Suppose you agreed with me that the science of well-being should strive to be value-apt, that mid-level theories is the way to provide value-aptness, and that all of this is compatible with scientific objectivity. Even so, you could still remain a skeptic about the very possibility of such a science. The missing piece is measurement and of all the assumptions of this field it is perhaps the most controversial. So is well-being measurable?

Much depends on what you mean by measurement. Everybody agrees that it requires a numerical scale that represents adequately the quantity in question. It is harder to find consensus on what it takes to justify such a scale and whether this justification is in place for well-being. The optimists devise questionnaires and validate them by conventional methods of psychometrcis, while the pessimists point out that these questionnaires are flawed in various ways. There are too many alleged flaws to discuss in one go, so I’ll focus on the objection that’s specific to well-being (as opposed to social and psychological measurement in general) and that I find most important.

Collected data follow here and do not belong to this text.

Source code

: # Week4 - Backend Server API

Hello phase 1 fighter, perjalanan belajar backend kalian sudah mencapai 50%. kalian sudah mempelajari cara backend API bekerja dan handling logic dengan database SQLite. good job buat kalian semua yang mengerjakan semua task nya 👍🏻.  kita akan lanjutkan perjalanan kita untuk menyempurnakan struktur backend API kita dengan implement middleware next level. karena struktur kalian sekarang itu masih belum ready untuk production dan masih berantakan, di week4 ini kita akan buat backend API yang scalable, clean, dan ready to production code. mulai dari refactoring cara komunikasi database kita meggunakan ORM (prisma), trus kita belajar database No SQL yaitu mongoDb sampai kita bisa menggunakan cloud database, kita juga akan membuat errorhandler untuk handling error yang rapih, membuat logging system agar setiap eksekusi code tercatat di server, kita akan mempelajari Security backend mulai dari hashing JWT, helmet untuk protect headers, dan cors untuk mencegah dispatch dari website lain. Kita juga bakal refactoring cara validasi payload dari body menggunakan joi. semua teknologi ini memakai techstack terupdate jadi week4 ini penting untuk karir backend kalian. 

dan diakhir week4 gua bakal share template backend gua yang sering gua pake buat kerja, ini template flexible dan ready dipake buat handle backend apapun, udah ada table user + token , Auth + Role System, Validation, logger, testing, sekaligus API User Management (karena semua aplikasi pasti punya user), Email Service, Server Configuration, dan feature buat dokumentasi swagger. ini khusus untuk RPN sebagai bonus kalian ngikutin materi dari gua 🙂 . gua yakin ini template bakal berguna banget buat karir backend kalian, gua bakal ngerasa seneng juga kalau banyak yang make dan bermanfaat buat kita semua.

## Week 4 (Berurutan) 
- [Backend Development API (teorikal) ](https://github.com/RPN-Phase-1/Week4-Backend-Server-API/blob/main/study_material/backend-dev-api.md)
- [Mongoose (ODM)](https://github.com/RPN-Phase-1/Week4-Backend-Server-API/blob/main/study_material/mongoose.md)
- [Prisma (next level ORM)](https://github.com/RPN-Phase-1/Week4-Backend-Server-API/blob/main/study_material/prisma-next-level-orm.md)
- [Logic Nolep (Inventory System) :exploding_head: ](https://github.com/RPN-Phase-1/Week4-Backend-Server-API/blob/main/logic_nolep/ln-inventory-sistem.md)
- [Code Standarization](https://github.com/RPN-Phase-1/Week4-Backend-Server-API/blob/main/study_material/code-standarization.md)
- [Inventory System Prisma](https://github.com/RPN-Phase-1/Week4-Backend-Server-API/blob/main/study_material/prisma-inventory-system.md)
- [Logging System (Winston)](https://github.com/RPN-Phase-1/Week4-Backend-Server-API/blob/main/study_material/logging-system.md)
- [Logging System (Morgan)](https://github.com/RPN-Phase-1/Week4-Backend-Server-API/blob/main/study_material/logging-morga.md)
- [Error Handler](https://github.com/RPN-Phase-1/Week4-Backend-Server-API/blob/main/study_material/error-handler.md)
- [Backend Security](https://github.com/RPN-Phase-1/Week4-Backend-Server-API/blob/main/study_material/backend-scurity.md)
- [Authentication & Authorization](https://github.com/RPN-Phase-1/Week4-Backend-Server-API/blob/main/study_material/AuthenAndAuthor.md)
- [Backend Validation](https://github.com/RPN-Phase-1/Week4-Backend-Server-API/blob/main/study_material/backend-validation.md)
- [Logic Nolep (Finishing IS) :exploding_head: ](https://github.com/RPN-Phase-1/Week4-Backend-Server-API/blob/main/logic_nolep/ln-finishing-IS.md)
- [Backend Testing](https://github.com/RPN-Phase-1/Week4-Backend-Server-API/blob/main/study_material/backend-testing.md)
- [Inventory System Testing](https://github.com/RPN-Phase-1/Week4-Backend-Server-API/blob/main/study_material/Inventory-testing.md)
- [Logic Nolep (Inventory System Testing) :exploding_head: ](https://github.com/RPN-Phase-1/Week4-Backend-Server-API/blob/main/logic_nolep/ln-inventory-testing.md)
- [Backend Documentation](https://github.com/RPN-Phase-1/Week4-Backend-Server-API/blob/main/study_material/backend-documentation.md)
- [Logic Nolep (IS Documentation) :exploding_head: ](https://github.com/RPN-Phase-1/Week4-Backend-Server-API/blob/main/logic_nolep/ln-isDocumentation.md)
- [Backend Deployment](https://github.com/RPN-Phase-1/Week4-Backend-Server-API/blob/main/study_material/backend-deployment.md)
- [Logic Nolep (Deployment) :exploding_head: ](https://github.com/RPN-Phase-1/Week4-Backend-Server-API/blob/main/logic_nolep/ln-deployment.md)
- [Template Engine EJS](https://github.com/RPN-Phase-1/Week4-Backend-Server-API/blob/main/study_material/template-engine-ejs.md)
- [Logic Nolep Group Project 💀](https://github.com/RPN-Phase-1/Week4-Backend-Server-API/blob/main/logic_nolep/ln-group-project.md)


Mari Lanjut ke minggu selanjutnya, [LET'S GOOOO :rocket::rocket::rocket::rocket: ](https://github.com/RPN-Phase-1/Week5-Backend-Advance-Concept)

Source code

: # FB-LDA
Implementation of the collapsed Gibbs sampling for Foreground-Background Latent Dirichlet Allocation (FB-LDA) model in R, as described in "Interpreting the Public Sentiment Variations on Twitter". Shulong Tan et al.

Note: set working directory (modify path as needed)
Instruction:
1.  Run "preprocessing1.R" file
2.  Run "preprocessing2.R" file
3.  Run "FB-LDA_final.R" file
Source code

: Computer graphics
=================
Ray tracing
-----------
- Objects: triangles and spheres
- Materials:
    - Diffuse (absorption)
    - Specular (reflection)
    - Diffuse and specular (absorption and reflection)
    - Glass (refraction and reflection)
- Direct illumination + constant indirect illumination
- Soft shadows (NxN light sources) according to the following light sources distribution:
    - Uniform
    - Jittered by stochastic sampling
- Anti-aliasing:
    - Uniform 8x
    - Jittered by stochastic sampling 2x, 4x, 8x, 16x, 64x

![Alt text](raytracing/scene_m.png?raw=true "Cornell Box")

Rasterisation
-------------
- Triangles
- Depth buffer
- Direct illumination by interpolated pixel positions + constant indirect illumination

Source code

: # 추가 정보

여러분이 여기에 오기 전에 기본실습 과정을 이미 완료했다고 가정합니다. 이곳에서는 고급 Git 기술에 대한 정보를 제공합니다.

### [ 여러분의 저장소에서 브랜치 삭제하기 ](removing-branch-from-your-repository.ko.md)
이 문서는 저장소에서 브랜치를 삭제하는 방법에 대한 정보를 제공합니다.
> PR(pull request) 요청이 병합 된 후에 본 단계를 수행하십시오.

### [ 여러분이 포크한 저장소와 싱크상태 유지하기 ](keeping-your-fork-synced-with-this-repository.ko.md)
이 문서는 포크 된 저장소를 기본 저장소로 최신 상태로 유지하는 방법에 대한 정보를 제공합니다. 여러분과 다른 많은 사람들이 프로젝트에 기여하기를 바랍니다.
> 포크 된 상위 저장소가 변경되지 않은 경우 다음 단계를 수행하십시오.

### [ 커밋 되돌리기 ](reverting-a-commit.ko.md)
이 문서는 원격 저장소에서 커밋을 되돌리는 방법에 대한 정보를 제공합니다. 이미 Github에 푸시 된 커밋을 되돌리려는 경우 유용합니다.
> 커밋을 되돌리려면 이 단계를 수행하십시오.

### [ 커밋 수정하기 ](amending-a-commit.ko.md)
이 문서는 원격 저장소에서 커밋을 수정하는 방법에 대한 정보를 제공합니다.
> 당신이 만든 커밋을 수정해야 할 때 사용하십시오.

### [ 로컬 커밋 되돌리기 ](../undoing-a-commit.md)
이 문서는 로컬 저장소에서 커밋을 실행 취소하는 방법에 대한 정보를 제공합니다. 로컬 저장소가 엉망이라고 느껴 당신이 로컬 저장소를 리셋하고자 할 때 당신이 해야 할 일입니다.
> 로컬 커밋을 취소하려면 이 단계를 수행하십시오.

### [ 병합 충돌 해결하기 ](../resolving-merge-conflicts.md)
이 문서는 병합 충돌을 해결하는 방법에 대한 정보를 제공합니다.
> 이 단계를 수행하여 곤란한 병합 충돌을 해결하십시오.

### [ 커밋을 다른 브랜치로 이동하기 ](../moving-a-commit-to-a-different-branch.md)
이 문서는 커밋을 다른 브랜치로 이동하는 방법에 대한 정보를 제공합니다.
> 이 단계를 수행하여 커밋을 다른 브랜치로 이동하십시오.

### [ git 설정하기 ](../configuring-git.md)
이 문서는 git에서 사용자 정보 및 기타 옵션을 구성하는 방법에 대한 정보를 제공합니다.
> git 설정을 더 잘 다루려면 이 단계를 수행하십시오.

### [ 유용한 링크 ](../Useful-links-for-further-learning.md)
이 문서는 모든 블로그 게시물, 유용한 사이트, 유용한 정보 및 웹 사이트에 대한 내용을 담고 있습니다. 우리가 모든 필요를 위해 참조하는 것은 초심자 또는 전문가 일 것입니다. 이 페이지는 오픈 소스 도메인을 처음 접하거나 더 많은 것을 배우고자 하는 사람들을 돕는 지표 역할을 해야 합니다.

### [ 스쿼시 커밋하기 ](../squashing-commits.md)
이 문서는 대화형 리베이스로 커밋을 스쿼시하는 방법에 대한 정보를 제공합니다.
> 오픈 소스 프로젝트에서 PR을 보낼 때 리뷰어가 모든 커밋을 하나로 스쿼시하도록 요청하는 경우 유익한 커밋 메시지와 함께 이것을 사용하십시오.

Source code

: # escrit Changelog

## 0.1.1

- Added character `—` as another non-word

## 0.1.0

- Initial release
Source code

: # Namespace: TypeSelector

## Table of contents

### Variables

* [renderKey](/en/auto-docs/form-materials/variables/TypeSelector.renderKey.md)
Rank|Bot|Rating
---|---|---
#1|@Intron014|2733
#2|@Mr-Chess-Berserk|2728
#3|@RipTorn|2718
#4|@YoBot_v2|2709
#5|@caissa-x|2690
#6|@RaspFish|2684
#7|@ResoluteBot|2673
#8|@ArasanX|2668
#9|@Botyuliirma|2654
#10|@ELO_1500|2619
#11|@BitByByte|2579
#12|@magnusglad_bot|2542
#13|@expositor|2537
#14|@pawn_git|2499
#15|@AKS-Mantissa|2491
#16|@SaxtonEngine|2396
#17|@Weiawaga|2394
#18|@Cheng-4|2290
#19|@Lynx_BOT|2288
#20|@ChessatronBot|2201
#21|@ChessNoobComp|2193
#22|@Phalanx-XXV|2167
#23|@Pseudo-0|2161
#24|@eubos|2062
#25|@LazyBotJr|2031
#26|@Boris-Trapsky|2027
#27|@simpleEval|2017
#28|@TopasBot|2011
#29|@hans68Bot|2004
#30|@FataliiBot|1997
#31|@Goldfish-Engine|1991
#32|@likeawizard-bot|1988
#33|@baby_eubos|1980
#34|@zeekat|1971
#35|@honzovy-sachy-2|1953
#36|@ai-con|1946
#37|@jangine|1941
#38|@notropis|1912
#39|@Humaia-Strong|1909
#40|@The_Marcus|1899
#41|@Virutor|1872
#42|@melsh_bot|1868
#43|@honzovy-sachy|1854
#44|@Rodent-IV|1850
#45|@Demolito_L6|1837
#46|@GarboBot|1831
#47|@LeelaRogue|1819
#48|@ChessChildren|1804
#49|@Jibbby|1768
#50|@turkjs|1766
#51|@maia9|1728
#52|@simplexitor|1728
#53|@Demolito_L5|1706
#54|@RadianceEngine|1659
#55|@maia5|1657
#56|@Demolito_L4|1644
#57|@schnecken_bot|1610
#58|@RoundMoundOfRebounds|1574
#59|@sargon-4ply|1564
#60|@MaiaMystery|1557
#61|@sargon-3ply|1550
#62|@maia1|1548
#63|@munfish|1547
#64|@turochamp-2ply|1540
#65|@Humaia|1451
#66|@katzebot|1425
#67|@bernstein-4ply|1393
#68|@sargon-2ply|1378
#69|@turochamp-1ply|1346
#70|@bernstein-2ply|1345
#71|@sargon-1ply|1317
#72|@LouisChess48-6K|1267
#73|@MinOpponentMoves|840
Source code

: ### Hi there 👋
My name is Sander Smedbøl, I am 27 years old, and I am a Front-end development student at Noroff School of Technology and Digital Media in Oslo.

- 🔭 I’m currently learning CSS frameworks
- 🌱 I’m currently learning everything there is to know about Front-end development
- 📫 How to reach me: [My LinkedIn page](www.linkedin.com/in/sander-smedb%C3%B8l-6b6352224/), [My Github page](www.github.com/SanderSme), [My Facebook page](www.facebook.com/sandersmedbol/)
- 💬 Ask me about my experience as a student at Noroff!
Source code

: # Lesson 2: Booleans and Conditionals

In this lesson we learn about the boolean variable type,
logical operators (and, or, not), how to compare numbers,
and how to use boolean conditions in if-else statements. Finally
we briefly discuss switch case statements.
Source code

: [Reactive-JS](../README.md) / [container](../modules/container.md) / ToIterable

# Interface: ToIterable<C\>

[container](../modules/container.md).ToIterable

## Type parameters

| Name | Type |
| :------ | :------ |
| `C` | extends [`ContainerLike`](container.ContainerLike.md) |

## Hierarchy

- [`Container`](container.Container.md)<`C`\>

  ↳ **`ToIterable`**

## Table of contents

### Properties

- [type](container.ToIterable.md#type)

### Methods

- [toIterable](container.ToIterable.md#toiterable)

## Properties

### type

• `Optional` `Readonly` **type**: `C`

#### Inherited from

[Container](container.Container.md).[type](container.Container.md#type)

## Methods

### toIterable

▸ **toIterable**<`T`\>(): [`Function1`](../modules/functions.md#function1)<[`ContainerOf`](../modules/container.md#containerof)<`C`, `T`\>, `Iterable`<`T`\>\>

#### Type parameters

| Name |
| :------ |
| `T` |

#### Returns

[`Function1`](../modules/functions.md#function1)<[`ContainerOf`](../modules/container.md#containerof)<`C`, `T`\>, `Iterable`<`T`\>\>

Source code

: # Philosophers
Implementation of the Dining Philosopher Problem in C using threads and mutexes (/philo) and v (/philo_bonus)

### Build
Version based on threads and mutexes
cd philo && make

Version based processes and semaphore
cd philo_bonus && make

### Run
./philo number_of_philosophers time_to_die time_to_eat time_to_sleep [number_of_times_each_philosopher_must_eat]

It starts with an eminently sensible premise that well-being is an inclusive good that encompasses several goods. These goods might be psychological happiness, physical health, achievement, love, friendship, etc. The second premise is even harder to deny – that the precise amount of each of these goods that’s relevant to well-being of an individual depends this individual’s history and identity. Well-being, this premise says, is like a tasty stew: adding more of an ingredient does not necessarily make it better, because it’s the overall combination – the whole – that has to work just right.

Now, the objection continues, look at any of the existing measures of well-being – hedonic profile, life satisfaction, objective indicators – none of these respects well-being wholism because each picks out a good or a set of goods and tries to quantify the amount of this good across individuals and then averages them according to the same rule for all. Because well-being wholism is impossible to implement in scales that apply to populations rather than individuals, well-being is not measurable, the skeptic concludes.

In the book I attribute this argument to Dan Hausman. Sadly my attribution appears to be wrong, so this lovely argument is yet to find its parent (please adopt it, somebody!). But I think this orphan argument is basically sound. The catch is that it works for only a specific kind of well-being – the all-things-considered individual kind. Given my view that this is only one concept of well-being among many, this argument pours cold water on the ambition to measure this kind of well-being, but not others.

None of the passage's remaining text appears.